* _Task goal_
Here the job is to return only the lines of the material, exactly, from the first one to the line with "The proofs checker".

* _Data for review_
######
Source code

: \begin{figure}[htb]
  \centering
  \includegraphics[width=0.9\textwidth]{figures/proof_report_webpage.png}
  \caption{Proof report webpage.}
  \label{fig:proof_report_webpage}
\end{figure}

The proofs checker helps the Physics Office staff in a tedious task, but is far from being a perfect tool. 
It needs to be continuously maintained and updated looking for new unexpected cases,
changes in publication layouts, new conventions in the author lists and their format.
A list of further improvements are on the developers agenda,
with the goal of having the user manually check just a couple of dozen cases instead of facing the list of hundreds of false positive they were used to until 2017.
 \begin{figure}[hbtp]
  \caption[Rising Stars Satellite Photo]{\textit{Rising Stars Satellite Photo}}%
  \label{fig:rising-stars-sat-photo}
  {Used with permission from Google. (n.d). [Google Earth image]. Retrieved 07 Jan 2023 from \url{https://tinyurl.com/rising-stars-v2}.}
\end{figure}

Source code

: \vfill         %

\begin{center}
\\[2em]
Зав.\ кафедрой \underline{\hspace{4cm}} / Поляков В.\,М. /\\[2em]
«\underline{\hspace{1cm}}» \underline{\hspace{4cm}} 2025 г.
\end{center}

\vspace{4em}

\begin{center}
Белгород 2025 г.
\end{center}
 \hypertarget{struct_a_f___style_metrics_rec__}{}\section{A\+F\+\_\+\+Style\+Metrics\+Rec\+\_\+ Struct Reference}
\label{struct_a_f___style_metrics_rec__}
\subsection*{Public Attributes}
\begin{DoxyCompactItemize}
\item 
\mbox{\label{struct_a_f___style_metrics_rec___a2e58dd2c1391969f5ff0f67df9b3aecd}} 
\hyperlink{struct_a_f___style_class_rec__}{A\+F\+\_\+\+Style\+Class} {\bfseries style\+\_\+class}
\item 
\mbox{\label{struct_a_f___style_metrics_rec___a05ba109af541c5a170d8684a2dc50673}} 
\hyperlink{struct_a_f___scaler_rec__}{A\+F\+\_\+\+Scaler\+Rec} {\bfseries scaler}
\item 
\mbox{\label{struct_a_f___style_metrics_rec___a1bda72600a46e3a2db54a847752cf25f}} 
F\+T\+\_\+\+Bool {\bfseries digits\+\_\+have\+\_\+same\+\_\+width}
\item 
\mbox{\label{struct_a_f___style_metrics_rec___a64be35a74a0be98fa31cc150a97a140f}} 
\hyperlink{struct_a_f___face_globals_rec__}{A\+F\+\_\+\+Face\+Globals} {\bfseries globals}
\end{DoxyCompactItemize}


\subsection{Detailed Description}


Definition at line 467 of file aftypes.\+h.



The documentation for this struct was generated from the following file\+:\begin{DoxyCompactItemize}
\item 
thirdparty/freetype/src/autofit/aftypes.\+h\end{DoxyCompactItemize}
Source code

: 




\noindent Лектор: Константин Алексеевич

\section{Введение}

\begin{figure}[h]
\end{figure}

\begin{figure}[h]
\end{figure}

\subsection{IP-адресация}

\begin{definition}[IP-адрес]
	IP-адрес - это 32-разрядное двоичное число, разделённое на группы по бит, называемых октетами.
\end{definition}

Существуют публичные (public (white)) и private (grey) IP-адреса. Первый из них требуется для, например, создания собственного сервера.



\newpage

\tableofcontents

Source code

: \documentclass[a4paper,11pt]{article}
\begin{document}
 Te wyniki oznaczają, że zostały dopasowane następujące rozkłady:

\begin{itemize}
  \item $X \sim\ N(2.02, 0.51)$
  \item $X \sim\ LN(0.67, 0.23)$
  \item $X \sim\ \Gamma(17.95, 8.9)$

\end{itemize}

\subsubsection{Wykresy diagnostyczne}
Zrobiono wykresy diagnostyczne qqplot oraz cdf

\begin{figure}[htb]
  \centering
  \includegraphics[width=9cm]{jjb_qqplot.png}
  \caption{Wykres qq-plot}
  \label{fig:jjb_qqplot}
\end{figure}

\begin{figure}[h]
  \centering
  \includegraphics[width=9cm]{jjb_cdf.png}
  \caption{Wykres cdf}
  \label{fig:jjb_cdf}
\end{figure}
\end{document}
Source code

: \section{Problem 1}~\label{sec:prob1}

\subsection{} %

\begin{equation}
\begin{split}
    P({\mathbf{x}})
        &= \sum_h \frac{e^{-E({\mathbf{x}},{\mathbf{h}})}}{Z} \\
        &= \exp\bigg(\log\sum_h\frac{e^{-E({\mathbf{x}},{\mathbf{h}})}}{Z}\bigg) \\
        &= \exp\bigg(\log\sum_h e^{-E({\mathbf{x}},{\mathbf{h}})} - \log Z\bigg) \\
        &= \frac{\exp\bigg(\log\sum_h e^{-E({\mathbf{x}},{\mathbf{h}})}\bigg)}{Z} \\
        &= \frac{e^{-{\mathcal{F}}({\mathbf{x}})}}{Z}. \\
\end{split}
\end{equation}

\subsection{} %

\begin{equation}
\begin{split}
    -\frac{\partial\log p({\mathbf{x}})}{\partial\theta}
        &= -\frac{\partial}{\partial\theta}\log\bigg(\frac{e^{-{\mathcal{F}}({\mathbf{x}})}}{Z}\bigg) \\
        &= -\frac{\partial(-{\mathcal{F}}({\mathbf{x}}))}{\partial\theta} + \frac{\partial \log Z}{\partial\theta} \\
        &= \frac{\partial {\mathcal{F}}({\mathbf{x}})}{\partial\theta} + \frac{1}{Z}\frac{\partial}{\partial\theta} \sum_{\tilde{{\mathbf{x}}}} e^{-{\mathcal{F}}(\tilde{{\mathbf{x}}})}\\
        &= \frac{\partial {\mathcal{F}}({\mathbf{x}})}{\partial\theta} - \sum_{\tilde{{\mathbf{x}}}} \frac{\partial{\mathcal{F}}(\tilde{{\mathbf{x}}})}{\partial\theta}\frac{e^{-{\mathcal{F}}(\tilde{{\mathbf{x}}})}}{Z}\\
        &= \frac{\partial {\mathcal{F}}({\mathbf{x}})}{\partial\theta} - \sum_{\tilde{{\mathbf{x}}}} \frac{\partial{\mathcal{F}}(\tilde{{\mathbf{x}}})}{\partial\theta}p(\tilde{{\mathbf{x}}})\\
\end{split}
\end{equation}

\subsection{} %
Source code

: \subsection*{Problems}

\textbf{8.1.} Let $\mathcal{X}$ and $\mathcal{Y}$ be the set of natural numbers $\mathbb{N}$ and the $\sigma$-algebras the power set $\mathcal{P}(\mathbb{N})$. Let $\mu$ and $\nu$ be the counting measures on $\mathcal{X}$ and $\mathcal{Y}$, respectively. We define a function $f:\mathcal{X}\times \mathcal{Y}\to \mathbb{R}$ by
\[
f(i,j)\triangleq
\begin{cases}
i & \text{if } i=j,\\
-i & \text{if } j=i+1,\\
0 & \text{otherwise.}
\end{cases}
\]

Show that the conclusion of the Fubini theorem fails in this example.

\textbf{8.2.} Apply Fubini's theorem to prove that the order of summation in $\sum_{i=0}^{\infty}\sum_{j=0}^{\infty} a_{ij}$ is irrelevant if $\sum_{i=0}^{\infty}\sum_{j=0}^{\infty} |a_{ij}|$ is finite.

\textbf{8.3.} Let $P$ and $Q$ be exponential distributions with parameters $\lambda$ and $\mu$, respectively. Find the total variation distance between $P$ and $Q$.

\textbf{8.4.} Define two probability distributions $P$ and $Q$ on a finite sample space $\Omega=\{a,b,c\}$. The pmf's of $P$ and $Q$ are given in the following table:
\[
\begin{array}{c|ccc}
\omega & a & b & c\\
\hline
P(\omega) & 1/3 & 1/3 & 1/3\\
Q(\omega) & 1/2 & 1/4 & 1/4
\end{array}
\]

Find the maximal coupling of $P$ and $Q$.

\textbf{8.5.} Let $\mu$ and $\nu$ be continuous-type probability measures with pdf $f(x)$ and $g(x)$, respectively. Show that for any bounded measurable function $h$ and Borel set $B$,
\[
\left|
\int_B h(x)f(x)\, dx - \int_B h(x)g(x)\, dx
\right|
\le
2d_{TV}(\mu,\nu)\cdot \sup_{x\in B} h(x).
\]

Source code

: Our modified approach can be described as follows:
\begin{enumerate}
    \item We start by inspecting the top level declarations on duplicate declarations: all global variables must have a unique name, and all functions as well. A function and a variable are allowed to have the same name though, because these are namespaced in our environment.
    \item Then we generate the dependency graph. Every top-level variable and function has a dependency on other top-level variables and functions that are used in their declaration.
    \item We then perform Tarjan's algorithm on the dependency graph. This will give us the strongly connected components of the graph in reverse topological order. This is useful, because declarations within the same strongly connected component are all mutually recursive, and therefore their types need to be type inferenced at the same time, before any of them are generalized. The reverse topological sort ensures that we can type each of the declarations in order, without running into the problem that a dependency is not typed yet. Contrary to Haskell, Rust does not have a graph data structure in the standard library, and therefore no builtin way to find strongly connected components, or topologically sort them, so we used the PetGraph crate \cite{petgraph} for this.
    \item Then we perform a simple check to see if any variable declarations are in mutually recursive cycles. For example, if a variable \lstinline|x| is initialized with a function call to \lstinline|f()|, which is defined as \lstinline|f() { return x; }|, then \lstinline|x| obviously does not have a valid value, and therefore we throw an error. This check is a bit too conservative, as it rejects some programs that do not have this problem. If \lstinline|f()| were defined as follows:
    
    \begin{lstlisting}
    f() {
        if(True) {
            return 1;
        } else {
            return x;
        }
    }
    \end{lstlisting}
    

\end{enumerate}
######
* _Solved exercise_
Source code

: \begin{figure}[htb]
  \centering
  \includegraphics[width=0.9\textwidth]{figures/proof_report_webpage.png}
  \caption{Proof report webpage.}
  \label{fig:proof_report_webpage}
\end{figure}

The proofs checker helps the Physics Office staff in a tedious task, but is far from being a perfect tool. 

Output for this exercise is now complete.